Marta Rebón
Recuerdo una videoinstalación que vi en la exposición temporal Segunda Guerra Mundial: Drama, símbolo, trauma, en el Museo de Arte Contemporáneo de Cracovia. Consistía en dos fogones encendidos proyectados contra el suelo, lo que creaba una imagen hipnótica de las llamas como un par de ojos azules en la oscuridad, acompañado del sonido del gas, un elemento familiar en muchas cocinas domésticas, pero también presente en las cámaras de exterminio. El artista, Miroslaw Balka, buscaba provocar una asociación mental perturbadora al llevar la memoria del genocidio al espacio íntimo de cualquier visitante. La pregunta implícita era cómo las generaciones sin experiencia directa del Holocausto podían interiorizar esta catástrofe histórica.
En la novela La casa del recuerdo y del olvido, su protagonista, Albert Weiss, vive atormentado desde niño por otro sonido: el chirrido y el traqueteo de las ruedas de un tren en movimiento que nunca lo abandonan. Aunque a veces parece desaparecer, siempre regresa «más fuerte, más persistente, más insoportable».
EL DOLOR DEL SUPERVIVIENTE
Es tan aterrador que acude al médico, quien le confirma que sus oídos están sanos y que se trata de un tinnitus, un ruido mental interno. «Acéptelo como algo inevitable, algo con lo que tiene que vivir», concluye el médico. Pero el lector ya sabe (cap. 3) que ese ruido se trata del fantasma sonoro de una herida imposible de cicatrizar: mientras viajan hacinados en un vagón con destino a un campo de concentración, el padre de Weiss —por cuyas venas «corría la sangre del gran Houdini»— consigue abrir en la madera una vía de escape para él y su hermano pequeño.
En mitad de la noche, los dos cuerpos infantiles caerán sobre la nieve. Aunque Albert se salva gracias a la ayuda de un guardabosques alemán, pierde a su hermano y tampoco volverá a ver a sus padres. Su condición de superviviente se convierte en una zarpa que lo agarrará permanentemente por el cuello y lo mantendrá siempre con un pie fuera de la realidad, entre la depresión (la «tormenta oculta») y el insomnio, mientras se embarca en una búsqueda imposible: descubrir, como el físico Higgs hizo con la llamada «partícula de Dios», la «partícula del mal» que explique las tinieblas del alma humana.

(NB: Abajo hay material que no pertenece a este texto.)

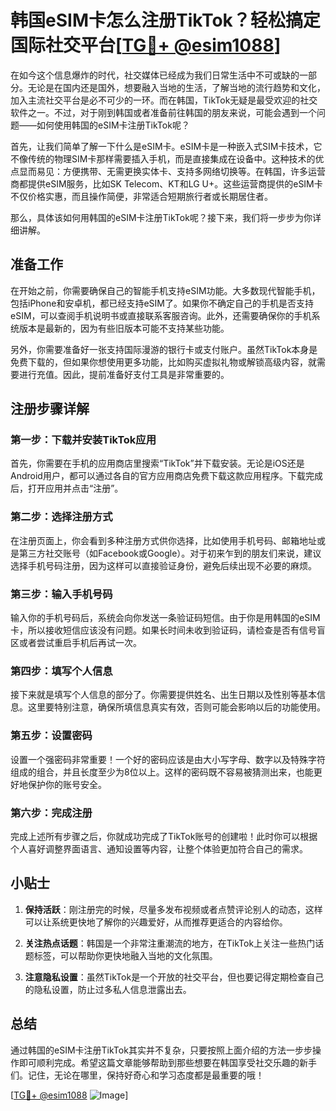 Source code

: # 韩国eSIM卡怎么注册TikTok？轻松搞定国际社交平台[[TG💪+ @esim1088](https://t.me/s/esim1088)]

在如今这个信息爆炸的时代，社交媒体已经成为我们日常生活中不可或缺的一部分。无论是在国内还是国外，想要融入当地的生活，了解当地的流行趋势和文化，加入主流社交平台是必不可少的一环。而在韩国，TikTok无疑是最受欢迎的社交软件之一。不过，对于刚到韩国或者准备前往韩国的朋友来说，可能会遇到一个问题——如何使用韩国的eSIM卡注册TikTok呢？

首先，让我们简单了解一下什么是eSIM卡。eSIM卡是一种嵌入式SIM卡技术，它不像传统的物理SIM卡那样需要插入手机，而是直接集成在设备中。这种技术的优点显而易见：方便携带、无需更换实体卡、支持多网络切换等。在韩国，许多运营商都提供eSIM服务，比如SK Telecom、KT和LG U+。这些运营商提供的eSIM卡不仅价格实惠，而且操作简便，非常适合短期旅行者或长期居住者。

那么，具体该如何用韩国的eSIM卡注册TikTok呢？接下来，我们将一步步为你详细讲解。

## 准备工作

在开始之前，你需要确保自己的智能手机支持eSIM功能。大多数现代智能手机，包括iPhone和安卓机，都已经支持eSIM了。如果你不确定自己的手机是否支持eSIM，可以查阅手机说明书或直接联系客服咨询。此外，还需要确保你的手机系统版本是最新的，因为有些旧版本可能不支持某些功能。

另外，你需要准备好一张支持国际漫游的银行卡或支付账户。虽然TikTok本身是免费下载的，但如果你想使用更多功能，比如购买虚拟礼物或解锁高级内容，就需要进行充值。因此，提前准备好支付工具是非常重要的。

## 注册步骤详解

### 第一步：下载并安装TikTok应用

首先，你需要在手机的应用商店里搜索“TikTok”并下载安装。无论是iOS还是Android用户，都可以通过各自的官方应用商店免费下载这款应用程序。下载完成后，打开应用并点击“注册”。

### 第二步：选择注册方式

在注册页面上，你会看到多种注册方式供你选择，比如使用手机号码、邮箱地址或是第三方社交账号（如Facebook或Google）。对于初来乍到的朋友们来说，建议选择手机号码注册，因为这样可以直接验证身份，避免后续出现不必要的麻烦。

### 第三步：输入手机号码

输入你的手机号码后，系统会向你发送一条验证码短信。由于你是用韩国的eSIM卡，所以接收短信应该没有问题。如果长时间未收到验证码，请检查是否有信号盲区或者尝试重启手机后再试一次。

### 第四步：填写个人信息

接下来就是填写个人信息的部分了。你需要提供姓名、出生日期以及性别等基本信息。这里要特别注意，确保所填信息真实有效，否则可能会影响以后的功能使用。

### 第五步：设置密码

设置一个强密码非常重要！一个好的密码应该是由大小写字母、数字以及特殊字符组成的组合，并且长度至少为8位以上。这样的密码既不容易被猜测出来，也能更好地保护你的账号安全。

### 第六步：完成注册

完成上述所有步骤之后，你就成功完成了TikTok账号的创建啦！此时你可以根据个人喜好调整界面语言、通知设置等内容，让整个体验更加符合自己的需求。

## 小贴士

1. **保持活跃**：刚注册完的时候，尽量多发布视频或者点赞评论别人的动态，这样可以让系统更快地了解你的兴趣爱好，从而推荐更适合的内容给你。
   
2. **关注热点话题**：韩国是一个非常注重潮流的地方，在TikTok上关注一些热门话题标签，可以帮助你更快地融入当地的文化氛围。

3. **注意隐私设置**：虽然TikTok是一个开放的社交平台，但也要记得定期检查自己的隐私设置，防止过多私人信息泄露出去。

## 总结

通过韩国的eSIM卡注册TikTok其实并不复杂，只要按照上面介绍的方法一步步操作即可顺利完成。希望这篇文章能够帮助到那些想要在韩国享受社交乐趣的新手们。记住，无论在哪里，保持好奇心和学习态度都是最重要的哦！

[[TG💪+ @esim1088](https://t.me/s/esim1088) ![Image](https://i.postimg.cc/4NQfJmqS/Snipaste-2025-05-13-00-14-12.png)]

Aunque no como Arendt, apunta Weiss en su diario, que «pudo por fin dormir tranquila con la creencia de que un crimen de la magnitud del Holocausto nunca más se iba a repetir y, de que, si ocurría, sería algo metafísico, externo a la comprensión humana».
UN MONUMENTO A LA MEMORIA
El escritor y guionista Filip David (Kragujevac, Serbia, 1940) entrelaza datos de su vivencia personal del exterminio de los judíos de los Balcanes —él, hijo de madre judía sefardí y padre askenazí de ascendencia ucraniana— con una exploración literaria, filosófica y mitológica sobre el origen del mal, un saber tan opaco como inasible. Fusiona la Cábala con la física cuántica en un intento por trascender los límites de la razón y las emociones. «Cada cuarenta años se reinterpreta el pasado en la memoria colectiva —escribe en una carta otro de los personajes—. (…) Los testigos vivos desaparecen, las lecciones aprendidas dejan de estar vivas y de ser inspiradoras (…) y, desde el presente, como escribió Eric Hobsbawm, corrigen el pasado».
En esta novela galardonada con el prestigioso Premio Nin en 2015, David, uno de los últimos «testigos vivos», erige un monumento a la memoria que se alza, opino sin incurrir en la exageración, como una de las cimas de la literatura del Holocausto. Su erudición, sensibilidad y compromiso nos atraviesan como dos ojos azules de fuego en la oscuridad.
¿Olvidar o recordar?, se pregunta Weiss cuando durante un viaje a Nueva York entra en la casa a la que se alude en el título, una visión mágica al estilo de la misteriosa habitación tarkovskiana de Stalker. ¿Qué sentido tiene liberarse de ese malestar interior, si en él persiste vivo el recuerdo de sus padres y hermano? Para Weiss, ese dolor es lo que lo define; «sin él, Albert Weiss no existe».